**REQUIRED WORK**
Lines with the word "variance" are the ones wanted. Copy each of them from the entries below.

**DATA PROVIDED**
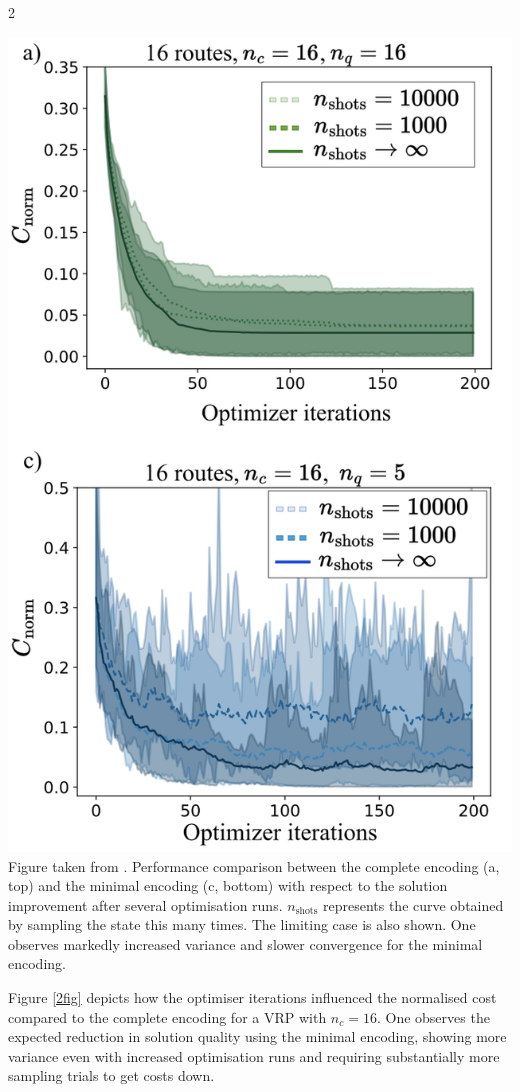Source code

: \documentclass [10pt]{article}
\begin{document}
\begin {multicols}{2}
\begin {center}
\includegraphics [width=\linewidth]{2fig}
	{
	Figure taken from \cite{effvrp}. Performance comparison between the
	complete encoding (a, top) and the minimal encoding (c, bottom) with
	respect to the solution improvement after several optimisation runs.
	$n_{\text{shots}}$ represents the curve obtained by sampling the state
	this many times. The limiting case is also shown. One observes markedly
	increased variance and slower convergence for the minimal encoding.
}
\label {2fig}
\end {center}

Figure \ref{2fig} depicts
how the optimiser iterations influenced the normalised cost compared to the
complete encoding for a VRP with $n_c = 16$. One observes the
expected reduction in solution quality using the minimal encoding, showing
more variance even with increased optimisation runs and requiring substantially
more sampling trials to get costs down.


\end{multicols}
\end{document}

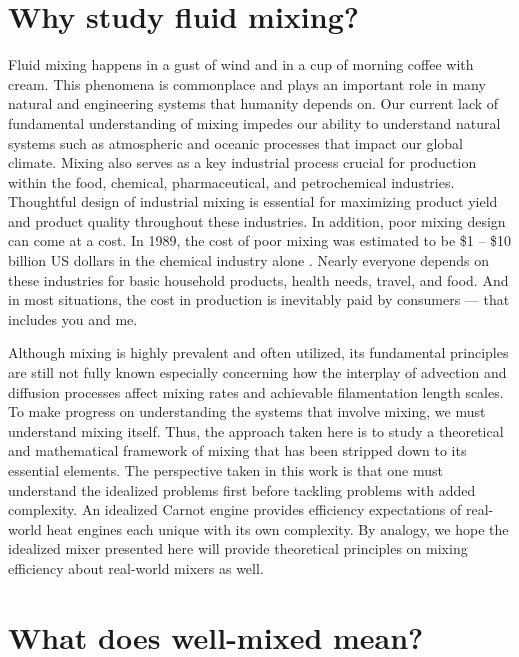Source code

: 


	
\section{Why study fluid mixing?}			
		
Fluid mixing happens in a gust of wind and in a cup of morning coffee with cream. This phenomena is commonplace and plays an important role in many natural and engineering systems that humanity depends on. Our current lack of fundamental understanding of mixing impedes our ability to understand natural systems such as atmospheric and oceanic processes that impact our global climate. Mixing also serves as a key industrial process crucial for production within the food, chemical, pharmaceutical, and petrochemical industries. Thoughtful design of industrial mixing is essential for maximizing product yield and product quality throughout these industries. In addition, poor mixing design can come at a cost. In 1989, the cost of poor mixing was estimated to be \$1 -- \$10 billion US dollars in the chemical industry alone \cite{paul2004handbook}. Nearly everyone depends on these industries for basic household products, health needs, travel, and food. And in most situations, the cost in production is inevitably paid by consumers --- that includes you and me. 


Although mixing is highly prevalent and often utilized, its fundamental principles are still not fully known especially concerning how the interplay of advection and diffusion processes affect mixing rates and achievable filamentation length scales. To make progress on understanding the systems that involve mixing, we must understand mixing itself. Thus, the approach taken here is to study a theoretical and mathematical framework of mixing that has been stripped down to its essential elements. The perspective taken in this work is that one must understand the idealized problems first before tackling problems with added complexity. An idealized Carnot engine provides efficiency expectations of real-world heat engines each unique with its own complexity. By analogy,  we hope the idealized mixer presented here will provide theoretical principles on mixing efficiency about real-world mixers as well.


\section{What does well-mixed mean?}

**RESULT**
	increased variance and slower convergence for the minimal encoding.
more variance even with increased optimisation runs and requiring substantially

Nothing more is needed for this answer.